The agreement specifically bars volunteers and staff members working the caucuses from talking to the news media, even if they are unnamed.

“If I am a volunteer and answering phones at the NSDP office or volunteering at an official NSDP event, I am a representative of the NSDP and am not authorized to speak to the press unless given permission by the executive director or communications director,” the agreement says.

It goes on to specify in all caps that “THERE ARE NO EXCEPTIONS.”

On another front, Nevada Democrats, in a move to bolster the upcoming presidential caucuses and avoid Iowa-style chaos, said Friday that they would not rely on a Google form for reporting results and would instead use a traditional phone-based system — the way results had been reported for decades in caucus states.

Precinct leaders will report results from Saturday’s caucuses to the state party through a dedicated phone hotline and by text message, rather than relying on a Google application intended to help volunteers and officials calculate delegates, according to a memo the state party circulated to the presidential campaigns.

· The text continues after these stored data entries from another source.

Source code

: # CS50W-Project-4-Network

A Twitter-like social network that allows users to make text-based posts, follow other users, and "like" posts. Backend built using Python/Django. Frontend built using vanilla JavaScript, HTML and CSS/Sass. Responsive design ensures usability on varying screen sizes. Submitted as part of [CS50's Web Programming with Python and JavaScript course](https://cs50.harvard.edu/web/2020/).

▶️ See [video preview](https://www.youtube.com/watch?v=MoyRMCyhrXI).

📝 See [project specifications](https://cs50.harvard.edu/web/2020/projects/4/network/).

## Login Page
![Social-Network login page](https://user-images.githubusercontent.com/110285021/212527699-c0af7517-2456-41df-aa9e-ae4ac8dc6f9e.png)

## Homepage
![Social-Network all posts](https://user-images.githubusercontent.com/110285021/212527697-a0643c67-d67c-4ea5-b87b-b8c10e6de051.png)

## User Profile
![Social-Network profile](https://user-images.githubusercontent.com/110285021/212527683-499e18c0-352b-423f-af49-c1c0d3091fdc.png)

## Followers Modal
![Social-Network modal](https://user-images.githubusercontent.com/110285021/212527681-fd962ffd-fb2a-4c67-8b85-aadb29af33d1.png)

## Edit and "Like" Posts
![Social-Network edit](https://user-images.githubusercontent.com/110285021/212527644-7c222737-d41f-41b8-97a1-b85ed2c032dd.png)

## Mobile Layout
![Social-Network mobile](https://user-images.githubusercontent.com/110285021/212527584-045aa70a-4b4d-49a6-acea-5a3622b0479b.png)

The memo, from Alana Mounce, the state party’s executive director, made no mention of the Google Forms tool that volunteers have been instructed to use to calculate and input results. Instead it informed the campaigns to expect caucus results to be transmitted through the state party’s telephone hotline by precinct leaders reading from caucus worksheets they have completed by hand.

“The hotline report will be the primary source of the precinct caucus results reported on Caucus Day,” Mounce wrote.

The move to a phone-based reporting system follows widespread concern about the caucus process after a meltdown in Iowa earlier this month. But even relying on a phone hotline is not foolproof: In Iowa, some caucus chairs waited on hold for hours while trying to report results, and operators were flooded with nuisance calls after the phone number was leaked online.

The 2020 caucus process is far more complex than it has been before; Democratic National Committee rules put in place for this presidential cycle require reporting two sets of raw vote totals for each candidate in addition to the delegate figures, and Nevadans were able to cast their ballots early for the first time.

A Nevada Democratic official said the party and its volunteer precinct leaders would still use the Google application to calculate results and commingle early-vote and in-person caucus totals. But the results the party plans to publicly report Saturday, the official said, will come from the numbers sent by phone and text message from the state’s 2,097 precincts.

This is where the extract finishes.